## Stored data

[Start of Attachment]

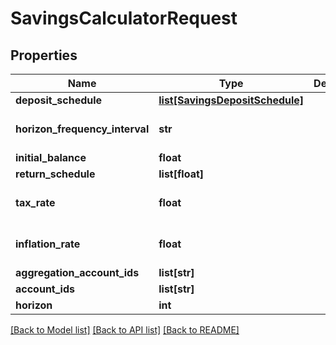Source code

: # SavingsCalculatorRequest

## Properties
Name | Type | Description | Notes
------------ | ------------- | ------------- | -------------
**deposit_schedule** | [**list[SavingsDepositSchedule]**](SavingsDepositSchedule.md) |  | [optional] 
**horizon_frequency_interval** | **str** |  | [optional] [default to 'year']
**initial_balance** | **float** |  | [optional] 
**return_schedule** | **list[float]** |  | 
**tax_rate** | **float** |  | [optional] [default to 0.0]
**inflation_rate** | **float** |  | [optional] [default to 0.0]
**aggregation_account_ids** | **list[str]** |  | [optional] 
**account_ids** | **list[str]** |  | [optional] 
**horizon** | **int** |  | 

[[Back to Model list]](../README.md#documentation-for-models) [[Back to API list]](../README.md#documentation-for-api-endpoints) [[Back to README]](../README.md)


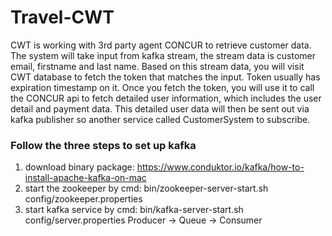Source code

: # Travel-CWT
CWT is working with 3rd party agent CONCUR to retrieve customer data.
The system will take input from kafka stream, the stream data is customer email,
firstname and last name. Based on this stream data, you will visit CWT database to fetch
the token that matches the input. Token usually has expiration timestamp on it. Once you fetch the
token, you will use it to call the CONCUR api to fetch detailed user information,
which includes the user detail and payment data. This detailed user data will then be sent
out via kafka publisher so another service called CustomerSystem to subscribe.

### Follow the three steps to set up kafka
1. download binary package: https://www.conduktor.io/kafka/how-to-install-apache-kafka-on-mac
2. start the zookeeper by cmd: bin/zookeeper-server-start.sh config/zookeeper.properties
3. start kafka service by cmd: bin/kafka-server-start.sh config/server.properties
Producer -> Queue -> Consumer
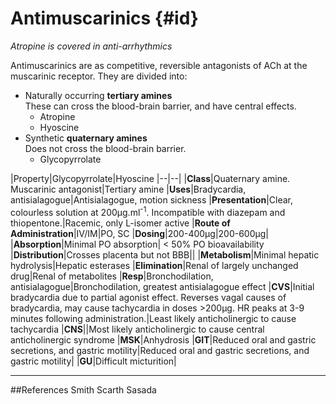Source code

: # Antimuscarinics {#id}

*Atropine is covered in anti-arrhythmics*

Antimuscarinics are as competitive, reversible antagonists of ACh at the muscarinic receptor. They are divided into:
* Naturally occurring **tertiary amines**  
These can cross the blood-brain barrier, and have central effects.
    * Atropine
    * Hyoscine
* Synthetic **quaternary amines**  
Does not cross the blood-brain barrier.
    * Glycopyrrolate
    


|Property|Glycopyrrolate|Hyoscine
|--|--|
|**Class**|Quaternary amine. Muscarinic antagonist|Tertiary amine
|**Uses**|Bradycardia, antisialagogue|Antisialagogue, motion sickness
|**Presentation**|Clear, colourless solution at 200μg.ml<sup>-1</sup>. Incompatible with diazepam and thiopentone.|Racemic, only L-isomer active
|**Route of Administration**|IV/IM|PO, SC
|**Dosing**|200-400μg|200-600μg|
|**Absorption**|Minimal PO absorption| < 50% PO bioavailability
|**Distribution**|Crosses placenta but not BBB||
|**Metabolism**|Minimal hepatic hydrolysis|Hepatic esterases
|**Elimination**|Renal of largely unchanged drug|Renal of metabolites
|**Resp**|Bronchodilation, antisialagogue|Bronchodilation, greatest antisialagogue effect
|**CVS**|Initial bradycardia due to partial agonist effect. Reverses vagal causes of bradycardia, may cause tachycardia in doses >200μg. HR peaks at 3-9 minutes following administration.|Least likely anticholinergic to cause tachycardia
|**CNS**||Most likely anticholinergic to cause central anticholinergic syndrome
|**MSK**|Anhydrosis
|**GIT**|Reduced oral and gastric secretions, and gastric motility|Reduced oral and gastric secretions, and gastric motility|
|**GU**|Difficult micturition|

---
##References
Smith Scarth Sasada
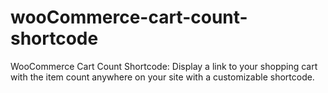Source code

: # wooCommerce-cart-count-shortcode
WooCommerce Cart Count Shortcode: Display a link to your shopping cart with the item count anywhere on your site with a customizable shortcode.
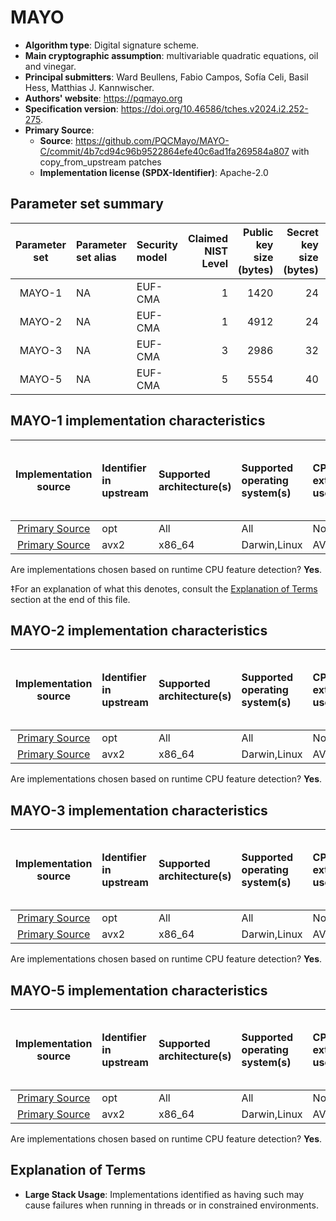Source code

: # MAYO

- **Algorithm type**: Digital signature scheme.
- **Main cryptographic assumption**: multivariable quadratic equations, oil and vinegar.
- **Principal submitters**: Ward Beullens, Fabio Campos, Sofía Celi, Basil Hess, Matthias J. Kannwischer.
- **Authors' website**: https://pqmayo.org
- **Specification version**: https://doi.org/10.46586/tches.v2024.i2.252-275.
- **Primary Source**<a name="primary-source"></a>:
  - **Source**: https://github.com/PQCMayo/MAYO-C/commit/4b7cd94c96b9522864efe40c6ad1fa269584a807 with copy_from_upstream patches
  - **Implementation license (SPDX-Identifier)**: Apache-2.0


## Parameter set summary

|  Parameter set  | Parameter set alias   | Security model   |   Claimed NIST Level |   Public key size (bytes) |   Secret key size (bytes) |   Signature size (bytes) |
|:---------------:|:----------------------|:-----------------|---------------------:|--------------------------:|--------------------------:|-------------------------:|
|     MAYO-1      | NA                    | EUF-CMA          |                    1 |                      1420 |                        24 |                      454 |
|     MAYO-2      | NA                    | EUF-CMA          |                    1 |                      4912 |                        24 |                      186 |
|     MAYO-3      | NA                    | EUF-CMA          |                    3 |                      2986 |                        32 |                      681 |
|     MAYO-5      | NA                    | EUF-CMA          |                    5 |                      5554 |                        40 |                      964 |

## MAYO-1 implementation characteristics

|       Implementation source       | Identifier in upstream   | Supported architecture(s)   | Supported operating system(s)   | CPU extension(s) used   | No branching-on-secrets claimed?   | No branching-on-secrets checked by valgrind?   | Large stack usage?‡   |
|:---------------------------------:|:-------------------------|:----------------------------|:--------------------------------|:------------------------|:-----------------------------------|:-----------------------------------------------|:----------------------|
| [Primary Source](#primary-source) | opt                      | All                         | All                             | None                    | True                               | True                                           | False                 |
| [Primary Source](#primary-source) | avx2                     | x86\_64                     | Darwin,Linux                    | AVX2                    | True                               | True                                           | False                 |

Are implementations chosen based on runtime CPU feature detection? **Yes**.

 ‡For an explanation of what this denotes, consult the [Explanation of Terms](#explanation-of-terms) section at the end of this file.

## MAYO-2 implementation characteristics

|       Implementation source       | Identifier in upstream   | Supported architecture(s)   | Supported operating system(s)   | CPU extension(s) used   | No branching-on-secrets claimed?   | No branching-on-secrets checked by valgrind?   | Large stack usage?   |
|:---------------------------------:|:-------------------------|:----------------------------|:--------------------------------|:------------------------|:-----------------------------------|:-----------------------------------------------|:---------------------|
| [Primary Source](#primary-source) | opt                      | All                         | All                             | None                    | True                               | True                                           | False                |
| [Primary Source](#primary-source) | avx2                     | x86\_64                     | Darwin,Linux                    | AVX2                    | True                               | True                                           | False                |

Are implementations chosen based on runtime CPU feature detection? **Yes**.

## MAYO-3 implementation characteristics

|       Implementation source       | Identifier in upstream   | Supported architecture(s)   | Supported operating system(s)   | CPU extension(s) used   | No branching-on-secrets claimed?   | No branching-on-secrets checked by valgrind?   | Large stack usage?   |
|:---------------------------------:|:-------------------------|:----------------------------|:--------------------------------|:------------------------|:-----------------------------------|:-----------------------------------------------|:---------------------|
| [Primary Source](#primary-source) | opt                      | All                         | All                             | None                    | True                               | True                                           | False                |
| [Primary Source](#primary-source) | avx2                     | x86\_64                     | Darwin,Linux                    | AVX2                    | True                               | True                                           | False                |

Are implementations chosen based on runtime CPU feature detection? **Yes**.

## MAYO-5 implementation characteristics

|       Implementation source       | Identifier in upstream   | Supported architecture(s)   | Supported operating system(s)   | CPU extension(s) used   | No branching-on-secrets claimed?   | No branching-on-secrets checked by valgrind?   | Large stack usage?   |
|:---------------------------------:|:-------------------------|:----------------------------|:--------------------------------|:------------------------|:-----------------------------------|:-----------------------------------------------|:---------------------|
| [Primary Source](#primary-source) | opt                      | All                         | All                             | None                    | True                               | True                                           | False                |
| [Primary Source](#primary-source) | avx2                     | x86\_64                     | Darwin,Linux                    | AVX2                    | True                               | True                                           | True                 |

Are implementations chosen based on runtime CPU feature detection? **Yes**.

## Explanation of Terms

- **Large Stack Usage**: Implementations identified as having such may cause failures when running in threads or in constrained environments.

[End of Attachment]

## Brief
Write the entries out again exactly as they appear, with the pictures omitted.

## Expected answer
Source code

: # SavingsCalculatorRequest

## Properties
Name | Type | Description | Notes
------------ | ------------- | ------------- | -------------
**deposit_schedule** | [**list[SavingsDepositSchedule]**](SavingsDepositSchedule.md) |  | [optional] 
**horizon_frequency_interval** | **str** |  | [optional] [default to 'year']
**initial_balance** | **float** |  | [optional] 
**return_schedule** | **list[float]** |  | 
**tax_rate** | **float** |  | [optional] [default to 0.0]
**inflation_rate** | **float** |  | [optional] [default to 0.0]
**aggregation_account_ids** | **list[str]** |  | [optional] 
**account_ids** | **list[str]** |  | [optional] 
**horizon** | **int** |  | 

[[Back to Model list]](../README.md#documentation-for-models) [[Back to API list]](../README.md#documentation-for-api-endpoints) [[Back to README]](../README.md)


Source code

: # Travel-CWT
CWT is working with 3rd party agent CONCUR to retrieve customer data.
The system will take input from kafka stream, the stream data is customer email,
firstname and last name. Based on this stream data, you will visit CWT database to fetch
the token that matches the input. Token usually has expiration timestamp on it. Once you fetch the
token, you will use it to call the CONCUR api to fetch detailed user information,
which includes the user detail and payment data. This detailed user data will then be sent
out via kafka publisher so another service called CustomerSystem to subscribe.

### Follow the three steps to set up kafka
1. download binary package: https://www.conduktor.io/kafka/how-to-install-apache-kafka-on-mac
2. start the zookeeper by cmd: bin/zookeeper-server-start.sh config/zookeeper.properties
3. start kafka service by cmd: bin/kafka-server-start.sh config/server.properties
Producer -> Queue -> Consumer
Source code

: # Antimuscarinics {#id}

*Atropine is covered in anti-arrhythmics*

Antimuscarinics are as competitive, reversible antagonists of ACh at the muscarinic receptor. They are divided into:
* Naturally occurring **tertiary amines**  
These can cross the blood-brain barrier, and have central effects.
    * Atropine
    * Hyoscine
* Synthetic **quaternary amines**  
Does not cross the blood-brain barrier.
    * Glycopyrrolate
    


|Property|Glycopyrrolate|Hyoscine
|--|--|
|**Class**|Quaternary amine. Muscarinic antagonist|Tertiary amine
|**Uses**|Bradycardia, antisialagogue|Antisialagogue, motion sickness
|**Presentation**|Clear, colourless solution at 200μg.ml<sup>-1</sup>. Incompatible with diazepam and thiopentone.|Racemic, only L-isomer active
|**Route of Administration**|IV/IM|PO, SC
|**Dosing**|200-400μg|200-600μg|
|**Absorption**|Minimal PO absorption| < 50% PO bioavailability
|**Distribution**|Crosses placenta but not BBB||
|**Metabolism**|Minimal hepatic hydrolysis|Hepatic esterases
|**Elimination**|Renal of largely unchanged drug|Renal of metabolites
|**Resp**|Bronchodilation, antisialagogue|Bronchodilation, greatest antisialagogue effect
|**CVS**|Initial bradycardia due to partial agonist effect. Reverses vagal causes of bradycardia, may cause tachycardia in doses >200μg. HR peaks at 3-9 minutes following administration.|Least likely anticholinergic to cause tachycardia
|**CNS**||Most likely anticholinergic to cause central anticholinergic syndrome
|**MSK**|Anhydrosis
|**GIT**|Reduced oral and gastric secretions, and gastric motility|Reduced oral and gastric secretions, and gastric motility|
|**GU**|Difficult micturition|

---
##References
Smith Scarth Sasada
Source code

: # wooCommerce-cart-count-shortcode
WooCommerce Cart Count Shortcode: Display a link to your shopping cart with the item count anywhere on your site with a customizable shortcode.
Source code

: # MAYO

- **Algorithm type**: Digital signature scheme.
- **Main cryptographic assumption**: multivariable quadratic equations, oil and vinegar.
- **Principal submitters**: Ward Beullens, Fabio Campos, Sofía Celi, Basil Hess, Matthias J. Kannwischer.
- **Authors' website**: https://pqmayo.org
- **Specification version**: https://doi.org/10.46586/tches.v2024.i2.252-275.
- **Primary Source**<a name="primary-source"></a>:
  - **Source**: https://github.com/PQCMayo/MAYO-C/commit/4b7cd94c96b9522864efe40c6ad1fa269584a807 with copy_from_upstream patches
  - **Implementation license (SPDX-Identifier)**: Apache-2.0


## Parameter set summary

|  Parameter set  | Parameter set alias   | Security model   |   Claimed NIST Level |   Public key size (bytes) |   Secret key size (bytes) |   Signature size (bytes) |
|:---------------:|:----------------------|:-----------------|---------------------:|--------------------------:|--------------------------:|-------------------------:|
|     MAYO-1      | NA                    | EUF-CMA          |                    1 |                      1420 |                        24 |                      454 |
|     MAYO-2      | NA                    | EUF-CMA          |                    1 |                      4912 |                        24 |                      186 |
|     MAYO-3      | NA                    | EUF-CMA          |                    3 |                      2986 |                        32 |                      681 |
|     MAYO-5      | NA                    | EUF-CMA          |                    5 |                      5554 |                        40 |                      964 |

## MAYO-1 implementation characteristics

|       Implementation source       | Identifier in upstream   | Supported architecture(s)   | Supported operating system(s)   | CPU extension(s) used   | No branching-on-secrets claimed?   | No branching-on-secrets checked by valgrind?   | Large stack usage?‡   |
|:---------------------------------:|:-------------------------|:----------------------------|:--------------------------------|:------------------------|:-----------------------------------|:-----------------------------------------------|:----------------------|
| [Primary Source](#primary-source) | opt                      | All                         | All                             | None                    | True                               | True                                           | False                 |
| [Primary Source](#primary-source) | avx2                     | x86\_64                     | Darwin,Linux                    | AVX2                    | True                               | True                                           | False                 |

Are implementations chosen based on runtime CPU feature detection? **Yes**.

 ‡For an explanation of what this denotes, consult the [Explanation of Terms](#explanation-of-terms) section at the end of this file.

## MAYO-2 implementation characteristics

|       Implementation source       | Identifier in upstream   | Supported architecture(s)   | Supported operating system(s)   | CPU extension(s) used   | No branching-on-secrets claimed?   | No branching-on-secrets checked by valgrind?   | Large stack usage?   |
|:---------------------------------:|:-------------------------|:----------------------------|:--------------------------------|:------------------------|:-----------------------------------|:-----------------------------------------------|:---------------------|
| [Primary Source](#primary-source) | opt                      | All                         | All                             | None                    | True                               | True                                           | False                |
| [Primary Source](#primary-source) | avx2                     | x86\_64                     | Darwin,Linux                    | AVX2                    | True                               | True                                           | False                |

Are implementations chosen based on runtime CPU feature detection? **Yes**.

## MAYO-3 implementation characteristics

|       Implementation source       | Identifier in upstream   | Supported architecture(s)   | Supported operating system(s)   | CPU extension(s) used   | No branching-on-secrets claimed?   | No branching-on-secrets checked by valgrind?   | Large stack usage?   |
|:---------------------------------:|:-------------------------|:----------------------------|:--------------------------------|:------------------------|:-----------------------------------|:-----------------------------------------------|:---------------------|
| [Primary Source](#primary-source) | opt                      | All                         | All                             | None                    | True                               | True                                           | False                |
| [Primary Source](#primary-source) | avx2                     | x86\_64                     | Darwin,Linux                    | AVX2                    | True                               | True                                           | False                |

Are implementations chosen based on runtime CPU feature detection? **Yes**.

## MAYO-5 implementation characteristics

|       Implementation source       | Identifier in upstream   | Supported architecture(s)   | Supported operating system(s)   | CPU extension(s) used   | No branching-on-secrets claimed?   | No branching-on-secrets checked by valgrind?   | Large stack usage?   |
|:---------------------------------:|:-------------------------|:----------------------------|:--------------------------------|:------------------------|:-----------------------------------|:-----------------------------------------------|:---------------------|
| [Primary Source](#primary-source) | opt                      | All                         | All                             | None                    | True                               | True                                           | False                |
| [Primary Source](#primary-source) | avx2                     | x86\_64                     | Darwin,Linux                    | AVX2                    | True                               | True                                           | True                 |

Are implementations chosen based on runtime CPU feature detection? **Yes**.

## Explanation of Terms

- **Large Stack Usage**: Implementations identified as having such may cause failures when running in threads or in constrained environments.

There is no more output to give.